Piano di Sorrento. Luigi, vittima del Covid 19: riesumata la salma

Una vera e propria accelerata nelle indagini per arrivare alla verità. Prima la riesumazione della salma, poi l’autopsia. Ma per le conclusioni del medico legale nominato dalla Procura di Torre Annunziata e dei consulenti di parte oltre a quelli dei dieci medici indagati per omicidio colposo, bisognerà attendere la fine dell’estate. L’inchiesta sulla morte di Luigi Starita, il settantacinquenne di Piano di Sorrento positivo al Covid e deceduto lo scorso fine marzo, va avanti. Ieri pomeriggio, su input del sostituto procuratore Antonio Barba, la salma dell’uomo è stata riesumata così da consentire lo svolgimento dell’esame autoptico.

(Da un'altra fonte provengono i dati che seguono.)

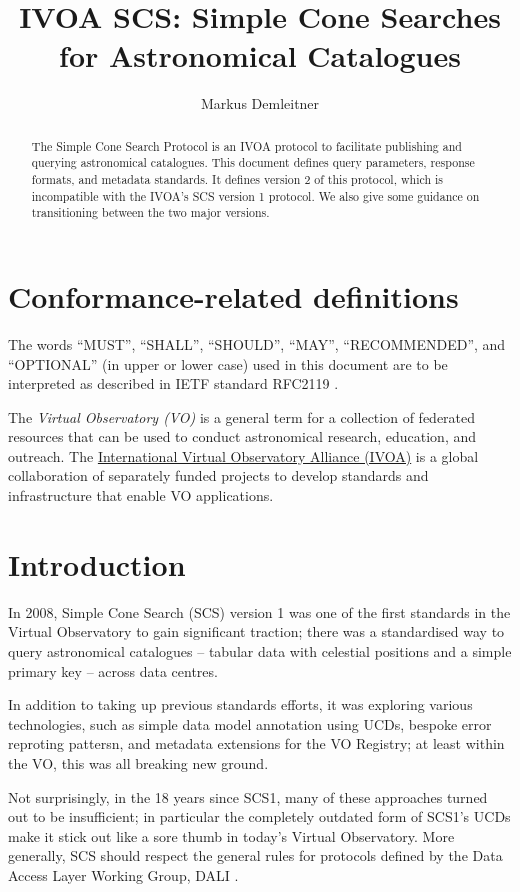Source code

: \documentclass[11pt,a4paper]{ivoa}
\title{IVOA SCS: Simple Cone Searches for Astronomical Catalogues}
\author[https://wiki.ivoa.net/twiki/bin/view/IVOA/MarkusDemleitner]{
  Markus Demleitner}
\begin{document}
\begin{abstract}
The Simple Cone Search Protocol is an IVOA protocol to facilitate
publishing and querying astronomical catalogues.  This document defines
query parameters, response formats, and metadata standards.  It defines
version 2 of this protocol, which is incompatible with the IVOA's SCS
version 1 protocol.  We also give some guidance on transitioning between
the two major versions.
\end{abstract}


\section*{Conformance-related definitions}

The words ``MUST'', ``SHALL'', ``SHOULD'', ``MAY'', ``RECOMMENDED'', and
``OPTIONAL'' (in upper or lower case) used in this document are to be
interpreted as described in IETF standard RFC2119 \citep{std:RFC2119}.

The \emph{Virtual Observatory (VO)} is a
general term for a collection of federated resources that can be used
to conduct astronomical research, education, and outreach.
The \href{https://www.ivoa.net}{International
Virtual Observatory Alliance (IVOA)} is a global
collaboration of separately funded projects to develop standards and
infrastructure that enable VO applications.


\section{Introduction}

In 2008, Simple Cone Search (SCS) version 1 \citep{2008ivoa.specQ0222P}
was one of the first standards in the Virtual Observatory to gain
significant traction; there was a standardised way to query astronomical
catalogues -- tabular data with celestial positions and a simple primary
key -- across data centres.

In addition to taking up previous standards efforts, it was exploring
various technologies, such as simple data model annotation using UCDs,
bespoke error reproting pattersn, and metadata extensions for the VO
Registry; at least within the VO, this was all breaking new ground.

Not surprisingly, in the 18 years since SCS1, many of these approaches
turned out to be insufficient; in particular the completely outdated
form of SCS1's UCDs make it stick out like a sore thumb in today's
Virtual Observatory.  More generally, SCS should respect the general
rules for protocols defined by the Data Access Layer Working Group, DALI
\citep{2017ivoa.spec.0517D}.
\end{document}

Al cimitero di San Michele Arcangelo, a coordinare l’intervento, anche i carabinieri della stazione di Piano di Sorrento oltre agli operatori impegnati nell’esumazione. Le indagini sono partite dopo la denuncia-querela presentata dalla figlia del settantacinquenne, Viviana Starita, che ha chiesto ai magistrati di accertare il comportamento dei medici che sono stati chiamati a prestare le cure al padre. La Procura di Torre Annunziata ha iscritto nel registro degli indagati il nome di dieci medici – sei dell’ospedale Santa Maria della Misericordia di Sorrento, tre dell’ospedale Loreto Mare di Napoli oltre il medico di famiglia – su cui grava ora l’ipotesi di omicidio colposo. Sia chiaro: gli avvisi di garanzia rappresentano anche un atto dovuto in questo momento dell’inchiesta alla luce anche del fatto che il pubblico ministero Barba ha ritenuto opportuno approfondire il caso facendo riesumare la salma e ordinando l’autopsia. Soltanto quando ci sarà la chiusura delle indagini, pure sulla scorta di ciò che ha rilevato il medico legale durante l’autopsia, la Procura tirerà le somme sulla vicenda e valuterà se chiedere o meno l’archiviazione o il rinvio dei medici di tutti o qualcuno degli indagati. I familiari del settantacinquenne, nella loro querela affermano che Starita, inizialmente, è stato trattato con sciroppo, bentelan e tachipirina. E che non ci fu subito l’esecuzione del tampone. Così, difesa dall’avvocato Gennaro Razzino, adesso attende risposte sulla morte con l’obiettivo di verificare se ci siano o meno delle colpe mediche. I parenti di Starita covano forti dubbi sul trattamento riservato al paziente e parlano anche di ritardi con cui ci si è approcciati al trattamento, sia per quanto riguarda il tampone, avvenuto diversi giorni dopo la comparsa dei sintomi riconducibili al Covid-19, sia per quanto riguarda l’ospedalizzazione dell’uomo.

Dal suo canto, attraverso le parole del direttore generale, l’ingegnere Gennaro Sosto, l’Asl Napoli 3 Sud ha annunciato massima collaborazione con la Procura di Torre Annunziata affinché si possa fare chiarezza e dissipare qualsiasi tipo di dubbio. Sosto, a proposito dell’indagine in corso sul decesso di Starita, ha comunque tenuto a precisare che «intendiamo anche noi che si possa pervenire a un accertamento completo su tutto ciò che è oggetto di inchiesta». Non solo, Sosto ha espresso pure parole positive per l’operato dei medici dell’ospedale di Sorrento impegnati nel contrasto al coronavirus in particolare durante il periodo di lockdown.